* Data to process *
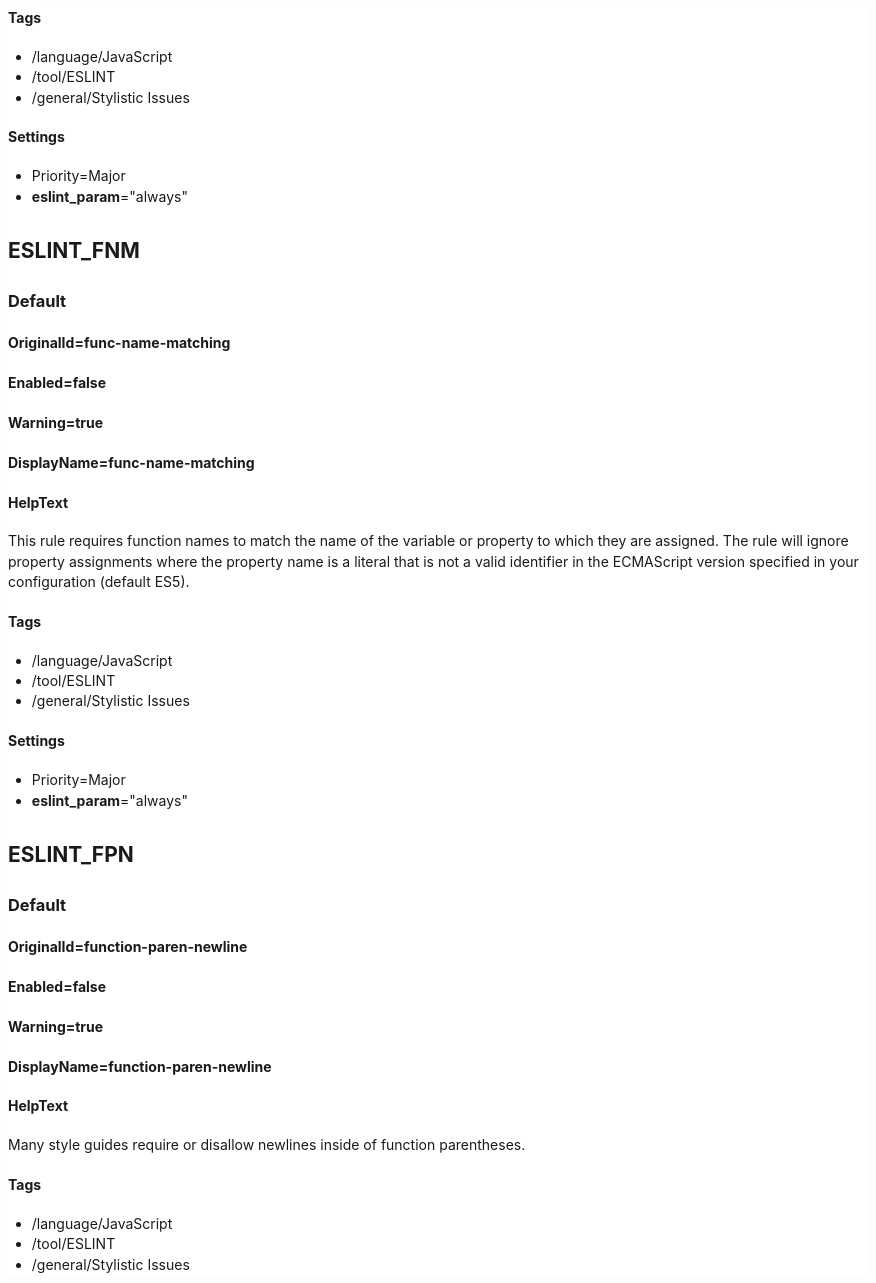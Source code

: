 
#### Tags
- /language/JavaScript
- /tool/ESLINT
- /general/Stylistic Issues

#### Settings
- Priority=Major
- __eslint_param__="always"


## ESLINT_FNM
### Default
#### OriginalId=func-name-matching
#### Enabled=false
#### Warning=true
#### DisplayName=func-name-matching
#### HelpText
  This rule requires function names to match the name of the variable or property to which they are assigned. The rule will ignore property assignments where the property name is a literal that is not a valid identifier in the ECMAScript version specified in your configuration (default ES5).


#### Tags
- /language/JavaScript
- /tool/ESLINT
- /general/Stylistic Issues

#### Settings
- Priority=Major
- __eslint_param__="always"


## ESLINT_FPN
### Default
#### OriginalId=function-paren-newline
#### Enabled=false
#### Warning=true
#### DisplayName=function-paren-newline
#### HelpText
  Many style guides require or disallow newlines inside of function parentheses.


#### Tags
- /language/JavaScript
- /tool/ESLINT
- /general/Stylistic Issues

* Assigned task *
The entries above should be retyped exactly, minus any pictures.

* Solved problem *
Source code

: 
#### Tags
- /language/JavaScript
- /tool/ESLINT
- /general/Stylistic Issues

#### Settings
- Priority=Major
- __eslint_param__="always"


## ESLINT_FNM
### Default
#### OriginalId=func-name-matching
#### Enabled=false
#### Warning=true
#### DisplayName=func-name-matching
#### HelpText
  This rule requires function names to match the name of the variable or property to which they are assigned. The rule will ignore property assignments where the property name is a literal that is not a valid identifier in the ECMAScript version specified in your configuration (default ES5).


#### Tags
- /language/JavaScript
- /tool/ESLINT
- /general/Stylistic Issues

#### Settings
- Priority=Major
- __eslint_param__="always"


## ESLINT_FPN
### Default
#### OriginalId=function-paren-newline
#### Enabled=false
#### Warning=true
#### DisplayName=function-paren-newline
#### HelpText
  Many style guides require or disallow newlines inside of function parentheses.


#### Tags
- /language/JavaScript
- /tool/ESLINT
- /general/Stylistic Issues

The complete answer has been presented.